A Successful Farmer
February 12, 2024
I asked this question at our annual meeting this past week. What is the definition of successful farming?
While there are obvious benefits to being a farmer, such as being with your family, producing your own food, etc., for the sake of today’s discussion, let’s define successful farming as these three things:
- Producing food as medicine;
- Being profitable enough to make a decent living;
- Passing on the farm in better condition than when you bought or inherited it;
To be exceptionally successful, a business has to focus on the customer. What are the customer’s needs, what do they want, and how can the business achieve those needs? Yes, the business has to be profitable, otherwise it won’t be able to continue serving its customers. But very rarely is profit the mission – the goal for which the company was founded for. The goal should be to serve – to fulfill a need.
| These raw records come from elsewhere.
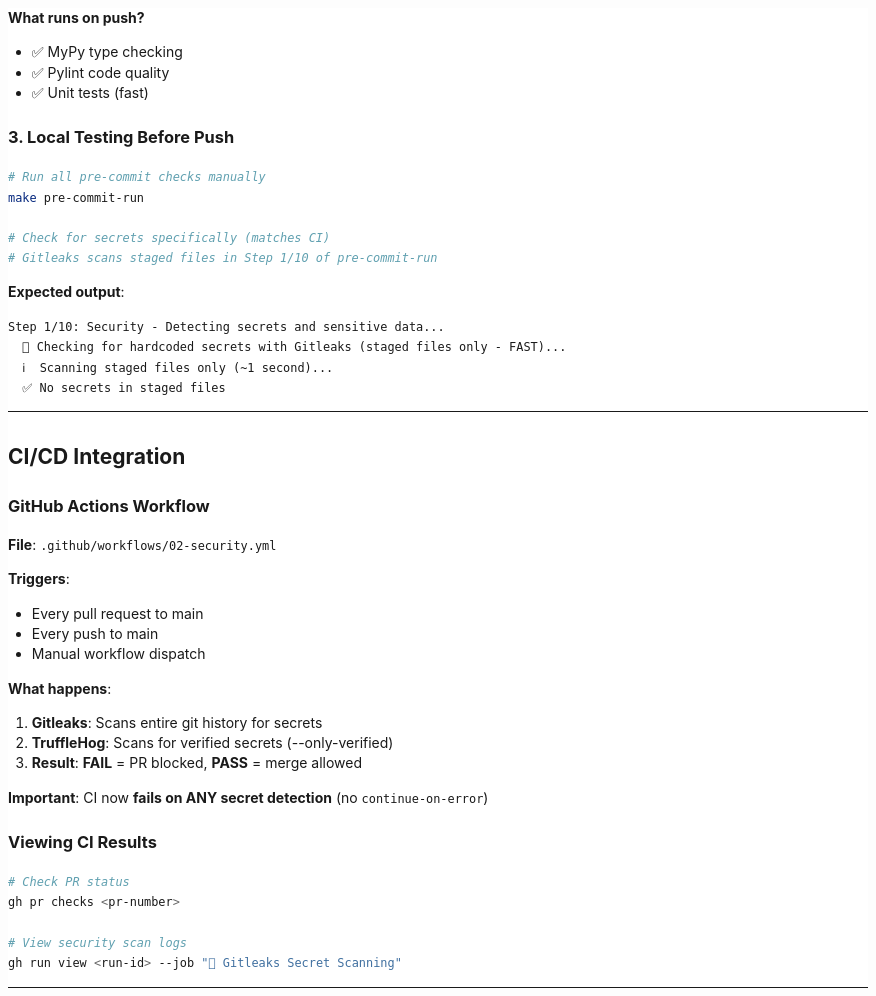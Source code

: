 **What runs on push?**
- ✅ MyPy type checking
- ✅ Pylint code quality
- ✅ Unit tests (fast)

### 3. Local Testing Before Push

```bash
# Run all pre-commit checks manually
make pre-commit-run

# Check for secrets specifically (matches CI)
# Gitleaks scans staged files in Step 1/10 of pre-commit-run
```

**Expected output**:
```
Step 1/10: Security - Detecting secrets and sensitive data...
  🔐 Checking for hardcoded secrets with Gitleaks (staged files only - FAST)...
  ℹ️  Scanning staged files only (~1 second)...
  ✅ No secrets in staged files
```

---

## CI/CD Integration

### GitHub Actions Workflow

**File**: `.github/workflows/02-security.yml`

**Triggers**:
- Every pull request to main
- Every push to main
- Manual workflow dispatch

**What happens**:
1. **Gitleaks**: Scans entire git history for secrets
2. **TruffleHog**: Scans for verified secrets (--only-verified)
3. **Result**: **FAIL** = PR blocked, **PASS** = merge allowed

**Important**: CI now **fails on ANY secret detection** (no `continue-on-error`)

### Viewing CI Results

```bash
# Check PR status
gh pr checks <pr-number>

# View security scan logs
gh run view <run-id> --job "🔐 Gitleaks Secret Scanning"
```

---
Farming is no different. Your job is not just to support your family, but a successful farmer is one that looks at the bigger picture. The goal is to serve. The goal is to produce food of exceptional quality. Yes, you need to support your family. Yes, you need to be profitable. And the successful farmer will also want to pass on the farm in better condition than when he bought or inherited it.
Regenerative ag can achieve all three of these. Your job as a regenerative farmer is to steward the ecosystem – the life in the soil. To be a successful farmer, you have to get life into your soil. When you get more life into your soil, you get more life into your crops and the food that you are producing.
Where do you start?
- Try to understand that the life in the soil has the same basic needs as we do: oxygen, water, food, and a good environment.
- Try to understand that it all starts with photosynthesis. For photosynthesis to occur, you have to have plants in your soil. These plants will then capture sunlight, use water, and produce carbohydrates – all through the photosynthesis process. These carbohydrates are the food source for the life in the soil. And you have to have life in the soil in order to have good soil structure – breathable soil.
- Try to understand that everything you do will have either a positive impact or negative impact on your soil life. Life is not static – it doesn’t remain the same.
- Try to understand how your management practices influence the soil life – for better or for worse, and use that understanding to make informed decisions.
- Try to understand the impact tillage has on your soil. Sometimes it’s good – sometimes it’s too much.
- Try to understand the impact that harsh chemicals have on the ecosystem.
- Try to understand that the biggest change you can make is changing the way you see things, and the way you think about them.
- Try to understand that it is not about doing everything right. We are not that smart – none of us. It’s about bringing more life to the soil than we take. It’s about slowly and surely moving in the right direction. It’s about holding the vision even when the going get’s rough.
- Try to understand that it’s not about you, but about bringing honor and glory to God, the Creator.